──────── Data for processing
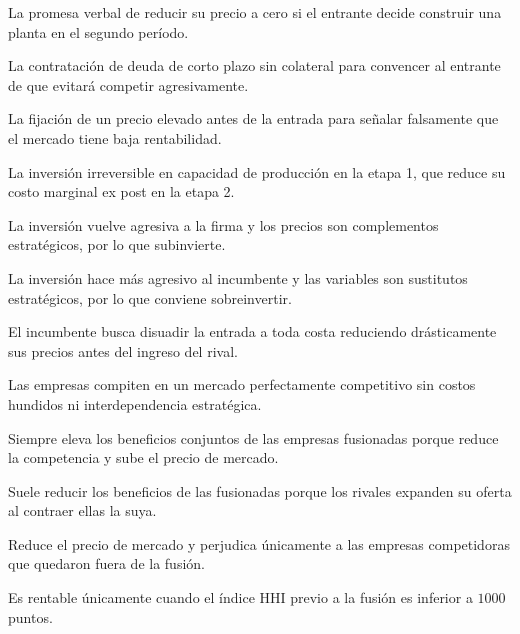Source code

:\begin{opts}
    \item La promesa verbal de reducir su precio a cero si el entrante decide construir una planta en el segundo período.
    \item La contratación de deuda de corto plazo sin colateral para convencer al entrante de que evitará competir agresivamente.
    \item La fijación de un precio elevado antes de la entrada para señalar falsamente que el mercado tiene baja rentabilidad.
    \item La inversión irreversible en capacidad de producción en la etapa 1, que reduce su costo marginal ex post en la etapa 2.
\end{opts}

\begin{opts}
    \item La inversión vuelve agresiva a la firma y los precios son complementos estratégicos, por lo que subinvierte.
    \item La inversión hace más agresivo al incumbente y las variables son sustitutos estratégicos, por lo que conviene sobreinvertir.
    \item El incumbente busca disuadir la entrada a toda costa reduciendo drásticamente sus precios antes del ingreso del rival.
    \item Las empresas compiten en un mercado perfectamente competitivo sin costos hundidos ni interdependencia estratégica.
\end{opts}

\begin{opts}
    \item Siempre eleva los beneficios conjuntos de las empresas fusionadas porque reduce la competencia y sube el precio de mercado.
    \item Suele reducir los beneficios de las fusionadas porque los rivales expanden su oferta al contraer ellas la suya.
    \item Reduce el precio de mercado y perjudica únicamente a las empresas competidoras que quedaron fuera de la fusión.
    \item Es rentable únicamente cuando el índice HHI previo a la fusión es inferior a $1000$ puntos.
\end{opts}

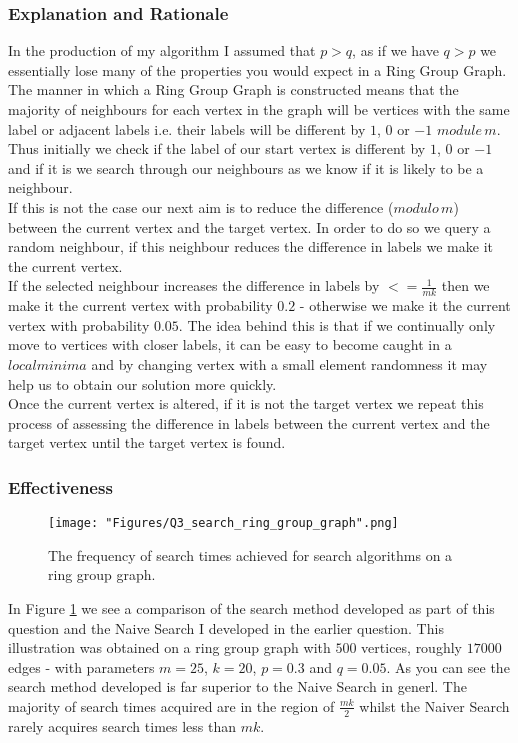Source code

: \documentclass[12pt, a4paper]{article}
\begin{document}
\subsubsection*{Explanation and Rationale}
In the production of my algorithm I assumed that $p>q$, as if we have $q>p$ we essentially lose many of the properties you would expect in a Ring Group Graph.\\
The manner in which a Ring Group Graph is constructed means that the majority of neighbours for each vertex in the graph will be vertices with the same label or adjacent labels i.e. their labels will be different by $1$, $0$ or $-1$ $module \, m$.\\
Thus initially we check if the label of our start vertex is different by $1$, $0$ or $-1$ and if it is we search through our neighbours as we know if it is likely to be a neighbour.\\
If this is not the case our next aim is to reduce the difference ($modulo \, m$) between the current vertex and the target vertex. In order to do so we query a random neighbour, if this neighbour reduces the difference in labels we make it the current vertex.\\
If the selected neighbour increases the difference in labels by $<= \frac{1}{mk}$ then we make it the current vertex with probability $0.2$ - otherwise we make it the current vertex with probability $0.05$. The idea behind this is that if we continually only move to vertices with closer labels, it can be easy to become caught in a $local minima$ and by changing vertex with a small element randomness it may help us to obtain our solution more quickly.\\
Once the current vertex is altered, if it is not the target vertex we repeat this process of assessing the difference in labels between the current vertex and the target vertex until the target vertex is found.

\subsubsection*{Effectiveness}
 \begin{figure}[!htb]
     \centering
     \texttt{[image: "Figures/Q3\_search\_ring\_group\_graph".png]}
     \caption{The frequency of search times achieved for search algorithms on a ring group graph.}
     \label{Fig:search_ring_ group_graph}
\end{figure}
In Figure \ref{Fig:search_ring_ group_graph} we see a comparison of the search method developed as part of this question and the Naive Search I developed in the earlier question. This illustration was obtained on a ring group graph with $500$ vertices, roughly $17000$ edges - with parameters $m = 25$, $k=20$, $p=0.3$ and $q=0.05$. As you can see the search method developed is far superior to the Naive Search in generl. The majority of search times acquired are in the region of $\frac{mk}{2}$ whilst the Naiver Search rarely acquires search times less than $mk$. 
\end{document}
────────────────
The string "mercado" marks the lines to copy; report each of them from the data above.

    \item La fijación de un precio elevado antes de la entrada para señalar falsamente que el mercado tiene baja rentabilidad.
    \item Las empresas compiten en un mercado perfectamente competitivo sin costos hundidos ni interdependencia estratégica.
    \item Siempre eleva los beneficios conjuntos de las empresas fusionadas porque reduce la competencia y sube el precio de mercado.
    \item Reduce el precio de mercado y perjudica únicamente a las empresas competidoras que quedaron fuera de la fusión.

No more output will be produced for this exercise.